The tourists were laughing, voices booming; I didn’t let them out of my sight. We went under an arch and St Mark’s Square, still submerged, stretched in front. I wanted to hug my unknowing guides. The snaking duckboards were far away from this entry, but I was happy to wade through the water to the exit I knew. I found the broad walkway that led towards my hotel. Bustling shops were lit up brightly. Beside a window filled with sleek leather gloves, I turned right into a tight alley, then right again. The hotel was at the end, a beacon of hope.
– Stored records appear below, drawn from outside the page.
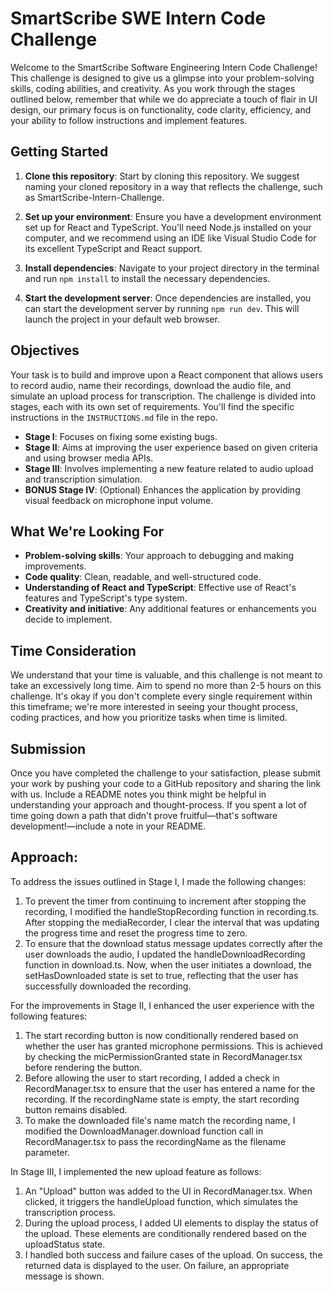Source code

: # SmartScribe SWE Intern Code Challenge

Welcome to the SmartScribe Software Engineering Intern Code Challenge! This challenge is designed to give us a glimpse into your problem-solving skills, coding abilities, and creativity. As you work through the stages outlined below, remember that while we do appreciate a touch of flair in UI design, our primary focus is on functionality, code clarity, efficiency, and your ability to follow instructions and implement features.

## Getting Started

1. **Clone this repository**: Start by cloning this repository. We suggest naming your cloned repository in a way that reflects the challenge, such as SmartScribe-Intern-Challenge.

2. **Set up your environment**: Ensure you have a development environment set up for React and TypeScript. You'll need Node.js installed on your computer, and we recommend using an IDE like Visual Studio Code for its excellent TypeScript and React support.

3. **Install dependencies**: Navigate to your project directory in the terminal and run `npm install` to install the necessary dependencies.

4. **Start the development server**: Once dependencies are installed, you can start the development server by running `npm run dev`. This will launch the project in your default web browser.

## Objectives

Your task is to build and improve upon a React component that allows users to record audio, name their recordings, download the audio file, and simulate an upload process for transcription. The challenge is divided into stages, each with its own set of requirements. You'll find the specific instructions in the `INSTRUCTIONS.md` file in the repo.

- **Stage I**: Focuses on fixing some existing bugs.
- **Stage II**: Aims at improving the user experience based on given criteria and using browser media APIs.
- **Stage III**: Involves implementing a new feature related to audio upload and transcription simulation.
- **BONUS Stage IV**: (Optional) Enhances the application by providing visual feedback on microphone input volume.

## What We're Looking For

- **Problem-solving skills**: Your approach to debugging and making improvements.
- **Code quality**: Clean, readable, and well-structured code.
- **Understanding of React and TypeScript**: Effective use of React's features and TypeScript's type system.
- **Creativity and initiative**: Any additional features or enhancements you decide to implement.

## Time Consideration

We understand that your time is valuable, and this challenge is not meant to take an excessively long time. Aim to spend no more than 2-5 hours on this challenge. It's okay if you don't complete every single requirement within this timeframe; we're more interested in seeing your thought process, coding practices, and how you prioritize tasks when time is limited.

## Submission

Once you have completed the challenge to your satisfaction, please submit your work by pushing your code to a GitHub repository and sharing the link with us. Include a README notes you think might be helpful in understanding your approach and thought-process. If you spent a lot of time going down a path that didn't prove fruitful—that's software development!—include a note in your README.


## Approach:

To address the issues outlined in Stage I, I made the following changes:

1. To prevent the timer from continuing to increment after stopping the recording, I modified the handleStopRecording function in recording.ts. After stopping the mediaRecorder, I clear the interval that was updating the progress time and reset the progress time to zero.
2. To ensure that the download status message updates correctly after the user downloads the audio, I updated the handleDownloadRecording function in download.ts. Now, when the user initiates a download, the setHasDownloaded state is set to true, reflecting that the user has successfully downloaded the recording.

For the improvements in Stage II, I enhanced the user experience with the following features:

1. The start recording button is now conditionally rendered based on whether the user has granted microphone permissions. This is achieved by checking the micPermissionGranted state in RecordManager.tsx before rendering the button.
2. Before allowing the user to start recording, I added a check in RecordManager.tsx to ensure that the user has entered a name for the recording. If the recordingName state is empty, the start recording button remains disabled.
3. To make the downloaded file's name match the recording name, I modified the DownloadManager.download function call in RecordManager.tsx to pass the recordingName as the filename parameter.


In Stage III, I implemented the new upload feature as follows:

1. An "Upload" button was added to the UI in RecordManager.tsx. When clicked, it triggers the handleUpload function, which simulates the transcription process.
2. During the upload process, I added UI elements to display the status of the upload. These elements are conditionally rendered based on the uploadStatus state.
3. I handled both success and failure cases of the upload. On success, the returned data is displayed to the user. On failure, an appropriate message is shown.
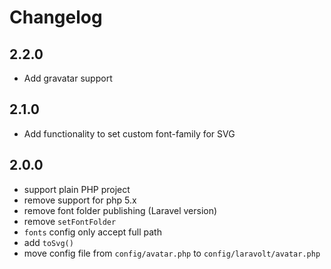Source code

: # Changelog

## 2.2.0
* Add gravatar support

## 2.1.0
* Add functionality to set custom font-family for SVG

## 2.0.0
* support plain PHP project
* remove support for php 5.x
* remove font folder publishing (Laravel version)
* remove `setFontFolder`
* `fonts` config only accept full path
* add `toSvg()`
* move config file from `config/avatar.php` to `config/laravolt/avatar.php`
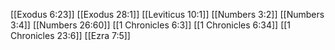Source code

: [[Exodus 6:23]]
[[Exodus 28:1]]
[[Leviticus 10:1]]
[[Numbers 3:2]]
[[Numbers 3:4]]
[[Numbers 26:60]]
[[1 Chronicles 6:3]]
[[1 Chronicles 6:34]]
[[1 Chronicles 23:6]]
[[Ezra 7:5]]
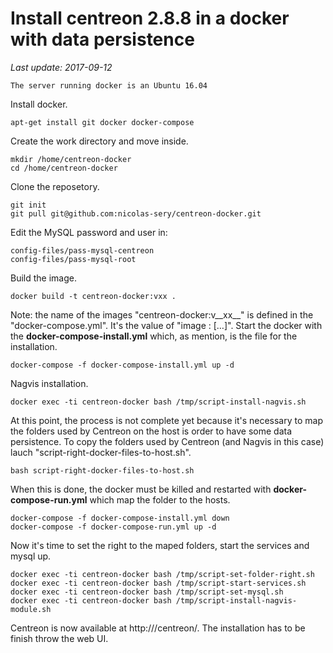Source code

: # Install centreon 2.8.8 in a docker with data persistence

*Last update: 2017-09-12*

`The server running docker is an Ubuntu 16.04`

Install docker.

    apt-get install git docker docker-compose
Create the work directory and move inside.

    mkdir /home/centreon-docker
    cd /home/centreon-docker
Clone the reposetory.

    git init
    git pull git@github.com:nicolas-sery/centreon-docker.git
Edit the MySQL password and user in:

    config-files/pass-mysql-centreon
    config-files/pass-mysql-root
Build the image.

    docker build -t centreon-docker:vxx .
Note: the name of the images "centreon-docker:v__xx__" is defined in the "docker-compose.yml". It's the value of "image : […]".
Start the docker with the **docker-compose-install.yml** which, as mention, is the file for the installation.

    docker-compose -f docker-compose-install.yml up -d
Nagvis installation.

    docker exec -ti centreon-docker bash /tmp/script-install-nagvis.sh
At this point, the process is not complete yet because it's necessary to map the folders used by Centreon on the host is order to have some data persistence.
To copy the folders used by Centreon (and Nagvis in this case) lauch "script-right-docker-files-to-host.sh".

    bash script-right-docker-files-to-host.sh
When this is done, the docker must be killed and restarted with **docker-compose-run.yml** which map the folder to the hosts.

    docker-compose -f docker-compose-install.yml down
    docker-compose -f docker-compose-run.yml up -d
Now it's time to set the right to the maped folders, start the services and mysql up.

    docker exec -ti centreon-docker bash /tmp/script-set-folder-right.sh
    docker exec -ti centreon-docker bash /tmp/script-start-services.sh
    docker exec -ti centreon-docker bash /tmp/script-set-mysql.sh
    docker exec -ti centreon-docker bash /tmp/script-install-nagvis-module.sh
Centreon is now available at http://<your-server>/centreon/. The installation has to be finish throw the web UI.
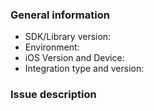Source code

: ### General information

* SDK/Library version: <!-- Example: 4.7.2 -->
* Environment: <!-- Is this issue in Sandbox or Production? -->
* iOS Version and Device: <!-- Example: iOS 9.3 on an iPhone 6s -->
* Integration type and version: <!-- Example: CocoaPods 1.1.1, Carthage 0.18.1 -->

### Issue description

<!-- To help us quickly reproduce your issue, include as many details as possible, such as logs, steps to reproduce, and so on.  If the issue reports a new feature, follow the [user story](https://en.wikipedia.org/wiki/User_story) format to clearly describe the use case. -->

<!-- NOTE: Please do not open an issue for translation requests for new languages. We support the same languages that are supported by PayPal, and have a dedicated localization team to provide the translations. 

If there is an error in a specific translation, you may open an issue here and we will escalate it to the localization team. -->
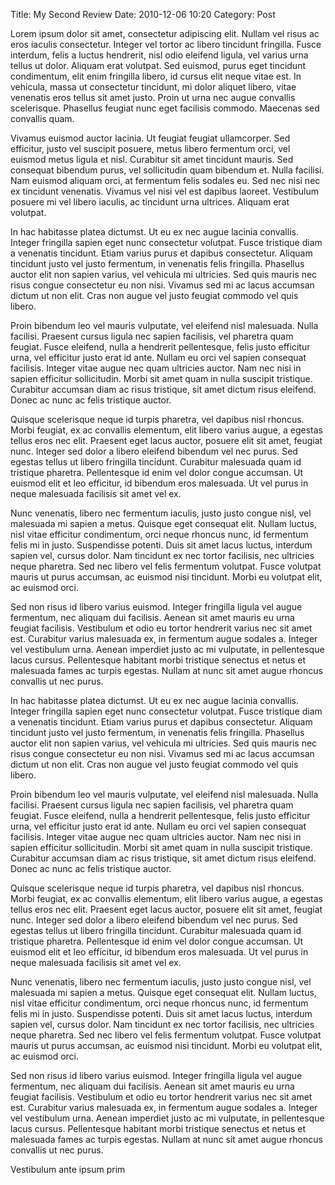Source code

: Title: My Second Review
Date: 2010-12-06 10:20
Category: Post

Lorem ipsum dolor sit amet, consectetur adipiscing elit. Nullam vel risus ac eros iaculis consectetur. Integer vel tortor ac libero tincidunt fringilla. Fusce interdum, felis a luctus hendrerit, nisl odio eleifend ligula, vel varius urna tellus ut dolor. Aliquam erat volutpat. Sed euismod, purus eget tincidunt condimentum, elit enim fringilla libero, id cursus elit neque vitae est. In vehicula, massa ut consectetur tincidunt, mi dolor aliquet libero, vitae venenatis eros tellus sit amet justo. Proin ut urna nec augue convallis scelerisque. Phasellus feugiat nunc eget facilisis commodo. Maecenas sed convallis quam.

Vivamus euismod auctor lacinia. Ut feugiat feugiat ullamcorper. Sed efficitur, justo vel suscipit posuere, metus libero fermentum orci, vel euismod metus ligula et nisl. Curabitur sit amet tincidunt mauris. Sed consequat bibendum purus, vel sollicitudin quam bibendum et. Nulla facilisi. Nam euismod aliquam orci, at fermentum felis sodales eu. Sed nec nisi nec ex tincidunt venenatis. Vivamus vel nisi vel est dapibus laoreet. Vestibulum posuere mi vel libero iaculis, ac tincidunt urna ultrices. Aliquam erat volutpat.

In hac habitasse platea dictumst. Ut eu ex nec augue lacinia convallis. Integer fringilla sapien eget nunc consectetur volutpat. Fusce tristique diam a venenatis tincidunt. Etiam varius purus et dapibus consectetur. Aliquam tincidunt justo vel justo fermentum, in venenatis felis fringilla. Phasellus auctor elit non sapien varius, vel vehicula mi ultricies. Sed quis mauris nec risus congue consectetur eu non nisi. Vivamus sed mi ac lacus accumsan dictum ut non elit. Cras non augue vel justo feugiat commodo vel quis libero.

Proin bibendum leo vel mauris vulputate, vel eleifend nisl malesuada. Nulla facilisi. Praesent cursus ligula nec sapien facilisis, vel pharetra quam feugiat. Fusce eleifend, nulla a hendrerit pellentesque, felis justo efficitur urna, vel efficitur justo erat id ante. Nullam eu orci vel sapien consequat facilisis. Integer vitae augue nec quam ultricies auctor. Nam nec nisi in sapien efficitur sollicitudin. Morbi sit amet quam in nulla suscipit tristique. Curabitur accumsan diam ac risus tristique, sit amet dictum risus eleifend. Donec ac nunc ac felis tristique auctor.

Quisque scelerisque neque id turpis pharetra, vel dapibus nisl rhoncus. Morbi feugiat, ex ac convallis elementum, elit libero varius augue, a egestas tellus eros nec elit. Praesent eget lacus auctor, posuere elit sit amet, feugiat nunc. Integer sed dolor a libero eleifend bibendum vel nec purus. Sed egestas tellus ut libero fringilla tincidunt. Curabitur malesuada quam id tristique pharetra. Pellentesque id enim vel dolor congue accumsan. Ut euismod elit et leo efficitur, id bibendum eros malesuada. Ut vel purus in neque malesuada facilisis sit amet vel ex.

Nunc venenatis, libero nec fermentum iaculis, justo justo congue nisl, vel malesuada mi sapien a metus. Quisque eget consequat elit. Nullam luctus, nisl vitae efficitur condimentum, orci neque rhoncus nunc, id fermentum felis mi in justo. Suspendisse potenti. Duis sit amet lacus luctus, interdum sapien vel, cursus dolor. Nam tincidunt ex nec tortor facilisis, nec ultricies neque pharetra. Sed nec libero vel felis fermentum volutpat. Fusce volutpat mauris ut purus accumsan, ac euismod nisi tincidunt. Morbi eu volutpat elit, ac euismod orci.

Sed non risus id libero varius euismod. Integer fringilla ligula vel augue fermentum, nec aliquam dui facilisis. Aenean sit amet mauris eu urna feugiat facilisis. Vestibulum et odio eu tortor hendrerit varius nec sit amet est. Curabitur varius malesuada ex, in fermentum augue sodales a. Integer vel vestibulum urna. Aenean imperdiet justo ac mi vulputate, in pellentesque lacus cursus. Pellentesque habitant morbi tristique senectus et netus et malesuada fames ac turpis egestas. Nullam at nunc sit amet augue rhoncus convallis ut nec purus.

In hac habitasse platea dictumst. Ut eu ex nec augue lacinia convallis. Integer fringilla sapien eget nunc consectetur volutpat. Fusce tristique diam a venenatis tincidunt. Etiam varius purus et dapibus consectetur. Aliquam tincidunt justo vel justo fermentum, in venenatis felis fringilla. Phasellus auctor elit non sapien varius, vel vehicula mi ultricies. Sed quis mauris nec risus congue consectetur eu non nisi. Vivamus sed mi ac lacus accumsan dictum ut non elit. Cras non augue vel justo feugiat commodo vel quis libero.

Proin bibendum leo vel mauris vulputate, vel eleifend nisl malesuada. Nulla facilisi. Praesent cursus ligula nec sapien facilisis, vel pharetra quam feugiat. Fusce eleifend, nulla a hendrerit pellentesque, felis justo efficitur urna, vel efficitur justo erat id ante. Nullam eu orci vel sapien consequat facilisis. Integer vitae augue nec quam ultricies auctor. Nam nec nisi in sapien efficitur sollicitudin. Morbi sit amet quam in nulla suscipit tristique. Curabitur accumsan diam ac risus tristique, sit amet dictum risus eleifend. Donec ac nunc ac felis tristique auctor.

Quisque scelerisque neque id turpis pharetra, vel dapibus nisl rhoncus. Morbi feugiat, ex ac convallis elementum, elit libero varius augue, a egestas tellus eros nec elit. Praesent eget lacus auctor, posuere elit sit amet, feugiat nunc. Integer sed dolor a libero eleifend bibendum vel nec purus. Sed egestas tellus ut libero fringilla tincidunt. Curabitur malesuada quam id tristique pharetra. Pellentesque id enim vel dolor congue accumsan. Ut euismod elit et leo efficitur, id bibendum eros malesuada. Ut vel purus in neque malesuada facilisis sit amet vel ex.

Nunc venenatis, libero nec fermentum iaculis, justo justo congue nisl, vel malesuada mi sapien a metus. Quisque eget consequat elit. Nullam luctus, nisl vitae efficitur condimentum, orci neque rhoncus nunc, id fermentum felis mi in justo. Suspendisse potenti. Duis sit amet lacus luctus, interdum sapien vel, cursus dolor. Nam tincidunt ex nec tortor facilisis, nec ultricies neque pharetra. Sed nec libero vel felis fermentum volutpat. Fusce volutpat mauris ut purus accumsan, ac euismod nisi tincidunt. Morbi eu volutpat elit, ac euismod orci.

Sed non risus id libero varius euismod. Integer fringilla ligula vel augue fermentum, nec aliquam dui facilisis. Aenean sit amet mauris eu urna feugiat facilisis. Vestibulum et odio eu tortor hendrerit varius nec sit amet est. Curabitur varius malesuada ex, in fermentum augue sodales a. Integer vel vestibulum urna. Aenean imperdiet justo ac mi vulputate, in pellentesque lacus cursus. Pellentesque habitant morbi tristique senectus et netus et malesuada fames ac turpis egestas. Nullam at nunc sit amet augue rhoncus convallis ut nec purus.

Vestibulum ante ipsum prim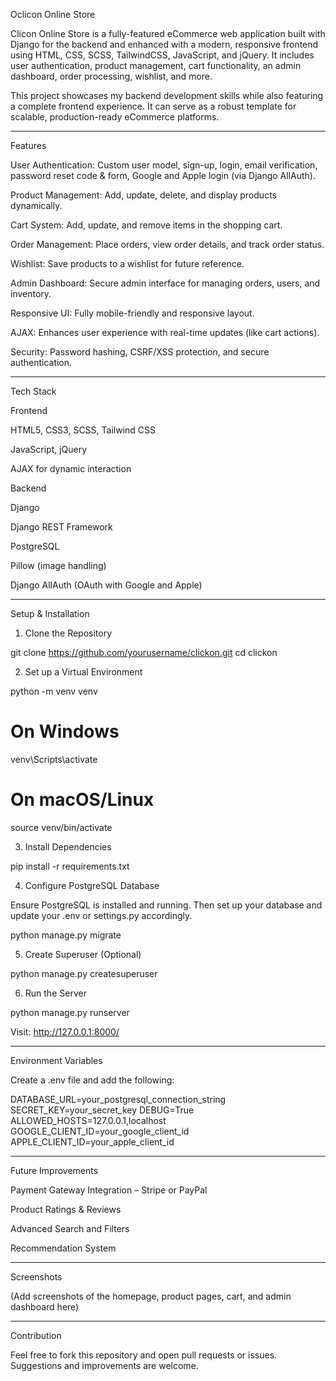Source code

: Oclicon Online Store

Clicon Online Store is a fully-featured eCommerce web application built with Django for the backend and enhanced with a modern, responsive frontend using HTML, CSS, SCSS, TailwindCSS, JavaScript, and jQuery. It includes user authentication, product management, cart functionality, an admin dashboard, order processing, wishlist, and more.

This project showcases my backend development skills while also featuring a complete frontend experience. It can serve as a robust template for scalable, production-ready eCommerce platforms.


---

Features

User Authentication:
Custom user model, sign-up, login, email verification, password reset code & form, Google and Apple login (via Django AllAuth).

Product Management:
Add, update, delete, and display products dynamically.

Cart System:
Add, update, and remove items in the shopping cart.

Order Management:
Place orders, view order details, and track order status.

Wishlist:
Save products to a wishlist for future reference.

Admin Dashboard:
Secure admin interface for managing orders, users, and inventory.

Responsive UI:
Fully mobile-friendly and responsive layout.

AJAX:
Enhances user experience with real-time updates (like cart actions).

Security:
Password hashing, CSRF/XSS protection, and secure authentication.



---

Tech Stack

Frontend

HTML5, CSS3, SCSS, Tailwind CSS

JavaScript, jQuery

AJAX for dynamic interaction


Backend

Django

Django REST Framework

PostgreSQL

Pillow (image handling)

Django AllAuth (OAuth with Google and Apple)



---

Setup & Installation

1. Clone the Repository

git clone https://github.com/yourusername/clickon.git
cd clickon

2. Set up a Virtual Environment

python -m venv venv
# On Windows
venv\Scripts\activate
# On macOS/Linux
source venv/bin/activate

3. Install Dependencies

pip install -r requirements.txt

4. Configure PostgreSQL Database

Ensure PostgreSQL is installed and running. Then set up your database and update your .env or settings.py accordingly.

python manage.py migrate

5. Create Superuser (Optional)

python manage.py createsuperuser

6. Run the Server

python manage.py runserver

Visit: http://127.0.0.1:8000/


---

Environment Variables

Create a .env file and add the following:

DATABASE_URL=your_postgresql_connection_string
SECRET_KEY=your_secret_key
DEBUG=True
ALLOWED_HOSTS=127.0.0.1,localhost
GOOGLE_CLIENT_ID=your_google_client_id
APPLE_CLIENT_ID=your_apple_client_id


---

Future Improvements

Payment Gateway Integration – Stripe or PayPal

Product Ratings & Reviews

Advanced Search and Filters

Recommendation System



---

Screenshots

(Add screenshots of the homepage, product pages, cart, and admin dashboard here)


---

Contribution

Feel free to fork this repository and open pull requests or issues. Suggestions and improvements are welcome.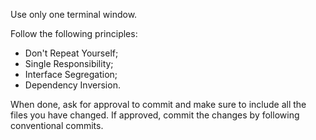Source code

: Use only one terminal window.

Follow the following principles:

- Don't Repeat Yourself;
- Single Responsibility;
- Interface Segregation;
- Dependency Inversion.

When done, ask for approval to commit and make sure to include all the files you have changed.
If approved, commit the changes by following conventional commits.
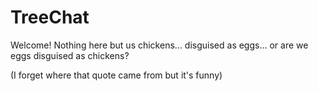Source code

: # TreeChat

Welcome! Nothing here but us chickens... disguised as eggs... or are we eggs disguised as chickens?

(I forget where that quote came from but it's funny)
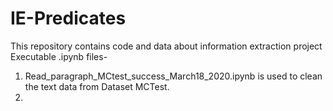 # IE-Predicates
This repository contains code and data about information extraction project
Executable .ipynb files-
1.  Read_paragraph_MCtest_success_March18_2020.ipynb is used to clean the text data from Dataset MCTest.
2.  
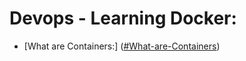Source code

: # Devops - Learning Docker:
- [What are Containers:] ([#What-are-Containers]([url](https://github.com/wrehman1/DevOps-Learning-Docker/edit/main/README.md)))
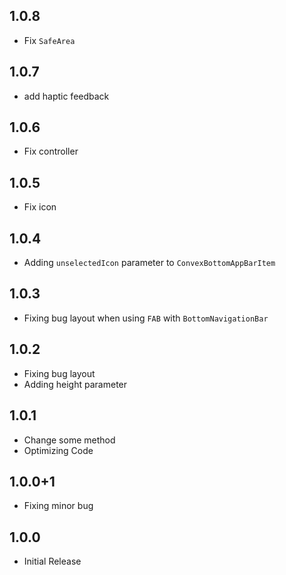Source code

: ## 1.0.8

- Fix `SafeArea`

## 1.0.7

- add haptic feedback

## 1.0.6

- Fix controller

## 1.0.5

- Fix icon

## 1.0.4

- Adding `unselectedIcon` parameter to `ConvexBottomAppBarItem`

## 1.0.3

- Fixing bug layout when using `FAB` with `BottomNavigationBar`

## 1.0.2

- Fixing bug layout
- Adding height parameter

## 1.0.1

- Change some method
- Optimizing Code

## 1.0.0+1

- Fixing minor bug

## 1.0.0

- Initial Release
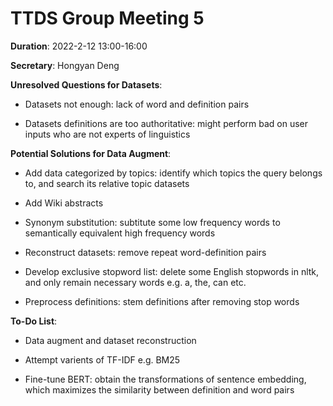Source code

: # TTDS Group Meeting 5

**Duration**: 2022-2-12 13:00-16:00

**Secretary**: Hongyan Deng


**Unresolved Questions for Datasets**:

- Datasets not enough: lack of word and definition pairs

- Datasets definitions are too authoritative: might perform bad on user inputs who are not  experts of linguistics


**Potential Solutions for Data Augment**:

- Add data categorized by topics: identify which topics the query belongs to, and search its relative topic datasets

- Add Wiki abstracts

- Synonym substitution: subtitute some low frequency words to semantically equivalent high frequency words

- Reconstruct datasets: remove repeat word-definition pairs 

- Develop exclusive stopword list: delete some English stopwords in nltk, and only remain necessary words e.g. a, the, can etc.

- Preprocess definitions: stem definitions after removing stop words 


**To-Do List**:

- Data augment and dataset reconstruction

- Attempt varients of TF-IDF e.g. BM25

- Fine-tune BERT: obtain the transformations of sentence embedding, which maximizes the similarity between definition and word pairs 
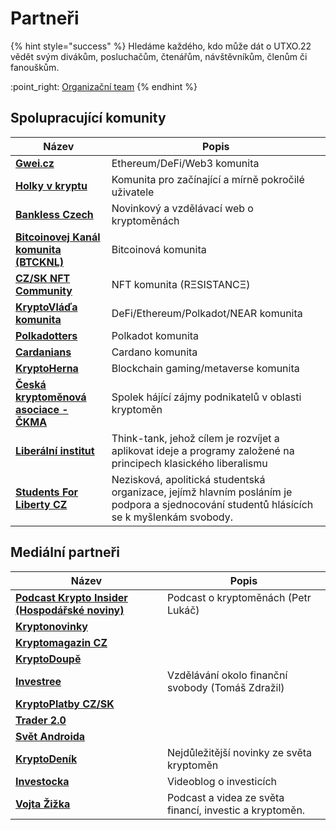 # Partneři

{% hint style="success" %}
Hledáme každého, kdo může dát o UTXO.22 vědět svým divákům, posluchačům, čtenářům, návštěvníkům, členům či fanouškům.

:point\_right: [Organizační team](organizacni-team/)
{% endhint %}

## Spolupracující komunity

| Název                                                                   | Popis                                                                                                                                     |
| ----------------------------------------------------------------------- | ----------------------------------------------------------------------------------------------------------------------------------------- |
| [**Gwei.cz**](https://twitter.com/gweicz)                               | Ethereum/DeFi/Web3 komunita                                                                                                               |
| [**Holky v kryptu**](https://twitter.com/holkyvkryptu)                  | Komunita pro začínající a mírně pokročilé uživatele                                                                                       |
| [**Bankless Czech**](https://twitter.com/banklesscz)                    | Novinkový a vzdělávací web o kryptoměnách                                                                                                 |
| [**Bitcoinovej Kanál komunita (BTCKNL)**](https://discord.gg/HWG9Erm)   | Bitcoinová komunita                                                                                                                       |
| [**CZ/SK NFT Community**](https://discord.gg/X4MV9Pn5P8)                | NFT komunita (RΞSISTANCΞ)                                                                                                                 |
| [**KryptoVláďa komunita**](https://discord.gg/RHmhNGN)                  | DeFi/Ethereum/Polkadot/NEAR komunita                                                                                                      |
| [**Polkadotters**](https://twitter.com/Polkadotters1)                   | Polkadot komunita                                                                                                                         |
| [**Cardanians**](https://twitter.com/Cardanians_io)                     | Cardano komunita                                                                                                                          |
| [**KryptoHerna**](https://twitter.com/hernakrypto)                      | Blockchain gaming/metaverse komunita                                                                                                      |
| [**Česká kryptoměnová asociace - ČKMA**](https://twitter.com/CeskaCkma) | Spolek hájící zájmy podnikatelů v oblasti kryptoměn                                                                                       |
| [**Liberální institut**](https://twitter.com/libinstcz)                 | Think-tank, jehož cílem je rozvíjet a aplikovat ideje a programy založené na principech klasického liberalismu                            |
| [**Students For Liberty CZ**](https://twitter.com/sflcz)                | Nezisková, apolitická studentská organizace, jejímž hlavním posláním je podpora a sjednocování studentů hlásících se k myšlenkám svobody. |

## Mediální partneři

| Název                                                                                     | Popis                                                   |
| ----------------------------------------------------------------------------------------- | ------------------------------------------------------- |
| [**Podcast Krypto Insider (Hospodářské noviny)**](https://podcasty.hn.cz/krypto-insider/) | Podcast o kryptoměnách (Petr Lukáč)                     |
| [**Kryptonovinky**](https://www.kryptonovinky.sk/)                                        |                                                         |
| [**Kryptomagazin CZ**](https://kryptomagazin.cz/)                                         |                                                         |
| [**KryptoDoupě**](https://www.kryptodoupe.cz/)                                            |                                                         |
| [**Investree**](https://investree.cz/)                                                    | Vzdělávání okolo finanční svobody (Tomáš Zdražil)       |
| [**KryptoPlatby CZ/SK**](https://linktr.ee/kryptoplatby)                                  |                                                         |
| [**Trader 2.0**](https://twitter.com/Trader_20_)                                          |                                                         |
| [**Svět Androida**](https://www.svetandroida.cz/)                                         |                                                         |
| [**KryptoDeník**](https://www.instagram.com/kryptodenik/)                                 | Nejdůležitější novinky ze světa kryptoměn               |
| [**Investocka**](https://www.investocka.cz/)                                              | Videoblog o investicích                                 |
| [**Vojta Žižka**](https://twitter.com/VojtaZizka)                                         | Podcast a videa ze světa financí, investic a kryptoměn. |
I hurried in, not stopping to take off my overboots. ‘Silvia, have you heard from Georgia?’

Silvia looked confused. ‘No, but I would have called you, of course.’

‘I was just hoping,’ I said, deflating.

‘This is very bad. The professor told me he reported it to the police. I’ll call them again.’

She spoke intensely down the phone, listened, and hung up. ‘Nothing. No sign of her.’

I tried Georgia’s phone, and when it went straight to messages I gave another plea to call, joining the ones I’d already left. My head throbbed. I texted David, sick of hearing his voice when I asked him to ring me.

‘Have you eaten?’ said Silvia. She clunked down a multilingual sign –
Back in 5 minutes
. ‘
Prego
, come.’ Upstairs in her tiny apartment, she put a hearty pasta in a microwave, zapped it and handed over the steaming bowl aromatic with basil and tomato. She picked up a stick of bread and pulled an open bottle of white wine from the fridge. ‘Here, take these to your room.’ I declined the wine, which was difficult because it might have helped to settle my nerves, but I needed to be alert for the boy’s arrival. Tonight I could save him.